## WHAT TO WORK ON
Copy the listing verbatim, excluding any images found in it.

## EXCERPTED RECORDS
• • •
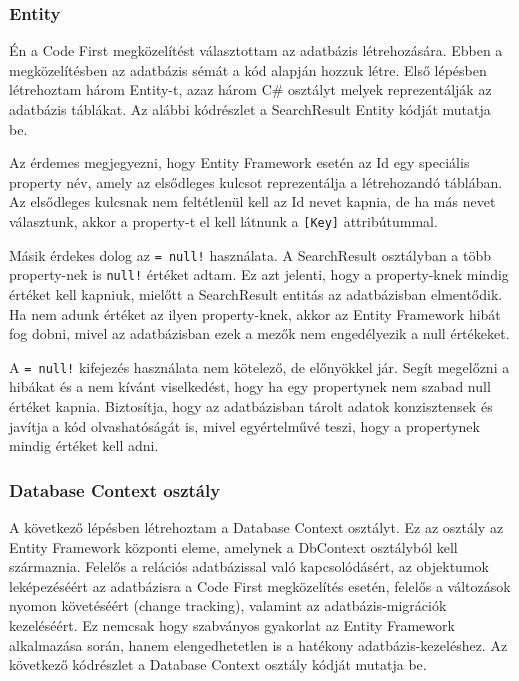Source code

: \documentclass[
]{thesis-ekf}
\theoremstyle{definition}
\theoremstyle{remark}
\begin{document}
\subsubsection{Entity}
Én a Code First megközelítést választottam az adatbázis létrehozására. Ebben a megközelítésben az adatbázis sémát a kód alapján hozzuk létre. Első lépésben létrehoztam három Entity-t, azaz három C\# osztályt melyek reprezentálják az adatbázis táblákat. Az alábbi kódrészlet a SearchResult Entity kódját mutatja be.

	
Az érdemes megjegyezni, hogy Entity Framework esetén az Id egy speciális property név, amely az elsődleges kulcsot reprezentálja a létrehozandó táblában. Az elsődleges kulcsnak nem feltétlenül kell az Id nevet kapnia, de ha más nevet választunk, akkor a property-t el kell látnunk a \texttt{[Key]} attribútummal.

Másik érdekes dolog az \texttt{= null!} használata. A SearchResult osztályban a több property-nek is \texttt{null!} értéket adtam. Ez azt jelenti, hogy a property-knek mindig értéket kell kapniuk, mielőtt a SearchResult entitás az adatbázisban elmentődik. Ha nem adunk értéket az ilyen property-knek, akkor az Entity Framework hibát fog dobni, mivel az adatbázisban ezek a mezők nem engedélyezik a null értékeket.

A \texttt{= null!} kifejezés használata nem kötelező, de előnyökkel jár. Segít megelőzni a hibákat és a nem kívánt viselkedést, hogy ha egy propertynek nem szabad null értéket kapnia. Biztosítja, hogy az adatbázisban tárolt adatok konzisztensek és javítja a kód olvashatóságát is, mivel egyértelművé teszi, hogy a propertynek mindig értéket kell adni.

\subsubsection{Database Context osztály}
A következő lépésben létrehoztam a Database Context osztályt. Ez az osztály az Entity Framework központi eleme, amelynek a DbContext osztályból kell származnia. Felelős a relációs adatbázissal való kapcsolódásért, az objektumok leképezéséért az adatbázisra a Code First megközelítés esetén, felelős a változások nyomon követéséért (change tracking), valamint az adatbázis-migrációk kezeléséért. Ez nemcsak hogy szabványos gyakorlat az Entity Framework alkalmazása során, hanem elengedhetetlen is a hatékony adatbázis-kezeléshez. Az következő kódrészlet a  Database Context osztály kódját mutatja be.
\end{document}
• • •
## RESULT FOR THIS TASK
Source code

: \documentclass[
]{thesis-ekf}
\theoremstyle{definition}
\theoremstyle{remark}
\begin{document}
\subsubsection{Entity}
Én a Code First megközelítést választottam az adatbázis létrehozására. Ebben a megközelítésben az adatbázis sémát a kód alapján hozzuk létre. Első lépésben létrehoztam három Entity-t, azaz három C\# osztályt melyek reprezentálják az adatbázis táblákat. Az alábbi kódrészlet a SearchResult Entity kódját mutatja be.

	
Az érdemes megjegyezni, hogy Entity Framework esetén az Id egy speciális property név, amely az elsődleges kulcsot reprezentálja a létrehozandó táblában. Az elsődleges kulcsnak nem feltétlenül kell az Id nevet kapnia, de ha más nevet választunk, akkor a property-t el kell látnunk a \texttt{[Key]} attribútummal.

Másik érdekes dolog az \texttt{= null!} használata. A SearchResult osztályban a több property-nek is \texttt{null!} értéket adtam. Ez azt jelenti, hogy a property-knek mindig értéket kell kapniuk, mielőtt a SearchResult entitás az adatbázisban elmentődik. Ha nem adunk értéket az ilyen property-knek, akkor az Entity Framework hibát fog dobni, mivel az adatbázisban ezek a mezők nem engedélyezik a null értékeket.

A \texttt{= null!} kifejezés használata nem kötelező, de előnyökkel jár. Segít megelőzni a hibákat és a nem kívánt viselkedést, hogy ha egy propertynek nem szabad null értéket kapnia. Biztosítja, hogy az adatbázisban tárolt adatok konzisztensek és javítja a kód olvashatóságát is, mivel egyértelművé teszi, hogy a propertynek mindig értéket kell adni.

\subsubsection{Database Context osztály}
A következő lépésben létrehoztam a Database Context osztályt. Ez az osztály az Entity Framework központi eleme, amelynek a DbContext osztályból kell származnia. Felelős a relációs adatbázissal való kapcsolódásért, az objektumok leképezéséért az adatbázisra a Code First megközelítés esetén, felelős a változások nyomon követéséért (change tracking), valamint az adatbázis-migrációk kezeléséért. Ez nemcsak hogy szabványos gyakorlat az Entity Framework alkalmazása során, hanem elengedhetetlen is a hatékony adatbázis-kezeléshez. Az következő kódrészlet a  Database Context osztály kódját mutatja be.
\end{document}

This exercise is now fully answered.